**Work required**
Leaving the pictures aside, transcribe every line below exactly.
BEGIN
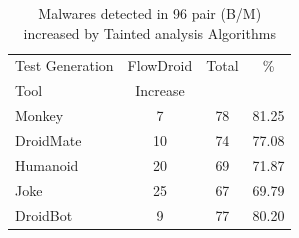 \begin{table}[ht]
\centering
\begin{tabular}{lccc}\toprule
 Test Generation & FlowDroid & Total & \%\\
 Tool & Increase  &  & \\ \midrule
 Monkey & 7 & 78 & 81.25\\
 DroidMate & 10 &  74 & 77.08 \\
 Humanoid & 20 & 69 & 71.87  \\
 Joke & 25 & 67 & 69.79 \\
 DroidBot & 9 & 77 & 80.20  \\\midrule
 
\end{tabular} 
\caption{Malwares detected in 96 pair (B/M) increased by Tainted analysis Algorithms}
\label{tab:tanted}
\end{table}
END
**Exercise result**
 \begin{table}[ht]
\centering
\begin{tabular}{lccc}\toprule
 Test Generation & FlowDroid & Total & \%\\
 Tool & Increase  &  & \\ \midrule
 Monkey & 7 & 78 & 81.25\\
 DroidMate & 10 &  74 & 77.08 \\
 Humanoid & 20 & 69 & 71.87  \\
 Joke & 25 & 67 & 69.79 \\
 DroidBot & 9 & 77 & 80.20  \\\midrule
 
\end{tabular} 
\caption{Malwares detected in 96 pair (B/M) increased by Tainted analysis Algorithms}
\label{tab:tanted}
\end{table}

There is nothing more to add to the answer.